OpenSSH logs a message for each successful SSH connection. Using webhooks offered by our logging provider, our application can be notified about each successful connection logged by OpenSSH. The notification sent by our logging provider looks something like this:
Conveniently, this log message contains much of the contextual information we need to create a useful notification - in a standard format - that’s easy to parse. With one simple regex, we now know who logged in, and from what IP address:
Our logging provider also provides some extra contextual information, including the timestamp of the event and the hostname of the server that logged the message, so that we can answer the major questions the log line can’t: which server was logged into and when.
By setting up one webhook and using one regex, we now have a useful security event! We can now tell that oswaldo logged in from IP 10.0.0.1 to the server bastion.test at 1:02 UTC.
Notify someone about the login
Now that we know an event happened, we need to tell someone about the event. For SSH events, it probably makes the most sense to send a private message directly to the Slack user associated with the login event, since hopefully that person knows whether or not the SSH activity is legitimate. To do this, we keep a map of unix username to the associated Slack user.
Events can’t always be tied back to a specific person, however. In this example, oswaldo is a bot, not a person. That said, oswaldo is a bot with a wide range of access, so it’s still important to monitor oswaldo’s activity. Since there’s not a single person we can DM to approve oswaldo’s activity, we instead push the Slack notification to a channel monitored by our entire security team.
We don’t want to assume that just because we sent a message via DM or to a channel that someone saw the notification. Instead, we require approval of each notification using Slack's message buttons feature.
And when that doesn’t work, notify again
Sometimes, one notification isn’t enough. Maybe oswaldo has a task to run at 1 AM, when the entire security team is asleep, or a person’s account is compromised while they are on vacation. In these cases, it’s even more important that the notifications aren’t missed. This is why we periodically re-send Slack notifications for any events that haven’t been approved. When re-sending notifications, we always send to the channel monitored by the security team, even if we can map activity to a specific user. This allows us to not miss malicious activity just because someone is on vacation.

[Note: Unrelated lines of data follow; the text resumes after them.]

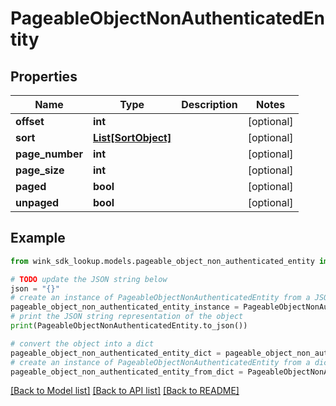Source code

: # PageableObjectNonAuthenticatedEntity


## Properties

Name | Type | Description | Notes
------------ | ------------- | ------------- | -------------
**offset** | **int** |  | [optional] 
**sort** | [**List[SortObject]**](SortObject.md) |  | [optional] 
**page_number** | **int** |  | [optional] 
**page_size** | **int** |  | [optional] 
**paged** | **bool** |  | [optional] 
**unpaged** | **bool** |  | [optional] 

## Example

```python
from wink_sdk_lookup.models.pageable_object_non_authenticated_entity import PageableObjectNonAuthenticatedEntity

# TODO update the JSON string below
json = "{}"
# create an instance of PageableObjectNonAuthenticatedEntity from a JSON string
pageable_object_non_authenticated_entity_instance = PageableObjectNonAuthenticatedEntity.from_json(json)
# print the JSON string representation of the object
print(PageableObjectNonAuthenticatedEntity.to_json())

# convert the object into a dict
pageable_object_non_authenticated_entity_dict = pageable_object_non_authenticated_entity_instance.to_dict()
# create an instance of PageableObjectNonAuthenticatedEntity from a dict
pageable_object_non_authenticated_entity_from_dict = PageableObjectNonAuthenticatedEntity.from_dict(pageable_object_non_authenticated_entity_dict)
```
[[Back to Model list]](../README.md#documentation-for-models) [[Back to API list]](../README.md#documentation-for-api-endpoints) [[Back to README]](../README.md)



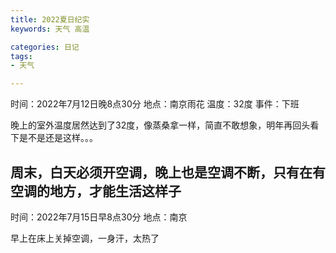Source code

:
 ```yaml
---
title: 2022夏日纪实
keywords: 天气 高温

categories: 日记
tags:
- 天气

---
```



时间：2022年7月12日晚8点30分
地点：南京雨花
温度：32度
事件：下班


晚上的室外温度居然达到了32度，像蒸桑拿一样，简直不敢想象，明年再回头看下是不是还是这样。。。

周末，白天必须开空调，晚上也是空调不断，只有在有空调的地方，才能生活这样子
------
时间：2022年7月15日早8点30分
地点：南京

早上在床上关掉空调，一身汗，太热了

One monitoring source isn’t always enough
With the few easy steps above, Powertrip sends us Slack notifications for all SSH activity across all of our critical systems, which is a huge boost to our security program. But all of this falls apart if we receive a log message Powertrip can’t process or Slack is down. It’s difficult to cover every possible failure condition, but in areas where the risk is high, it’s useful to have a backup plan.

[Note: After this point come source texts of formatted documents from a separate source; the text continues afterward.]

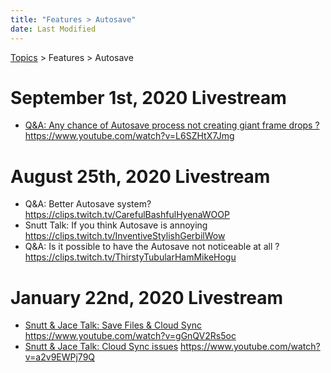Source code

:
 ```yaml
---
title: "Features > Autosave"
date: Last Modified
---
```

[Topics](../../topics.md) > Features > Autosave

# September 1st, 2020 Livestream
* [Q&A: Any chance of Autosave process not creating giant frame drops ?](../../transcriptions/yt-L6SZHtX7Jmg.md) https://www.youtube.com/watch?v=L6SZHtX7Jmg

# August 25th, 2020 Livestream
* Q&A: Better Autosave system? https://clips.twitch.tv/CarefulBashfulHyenaWOOP
* Snutt Talk: If you think Autosave is annoying https://clips.twitch.tv/InventiveStylishGerbilWow
* Q&A: Is it possible to have the Autosave not noticeable at all ? https://clips.twitch.tv/ThirstyTubularHamMikeHogu

# January 22nd, 2020 Livestream
* [Snutt & Jace Talk: Save Files & Cloud Sync](../../transcriptions/yt-gGnQV2Rs5oc.md) https://www.youtube.com/watch?v=gGnQV2Rs5oc
* [Snutt & Jace Talk: Cloud Sync issues](../../transcriptions/yt-a2v9EWPj79Q.md) https://www.youtube.com/watch?v=a2v9EWPj79Q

For SSH activity, Aptible’s Host Intrusion Detection System (HIDS) also records every successful login. We track approvals that happen through Powertrip, and any approvals recorded by Powertrip are auto-approved in HIDS. Having the additional monitoring from HIDS means that if for some reason a Slack notification is missed, a member of our security team will still see and sign off on the SSH activity as part of the regular HIDS event review process.
Monitor anything
Using Powertrip to track and approve SSH logins is easy to set up, is easy for team members to approve activity, and is a huge boost to our security program. Since it’s so easy, why stop with SSH activity? The same approach will work for monitoring a wide range of other activities, including CloudTrail events, Aptible Operations, and anything you can write a custom log line for.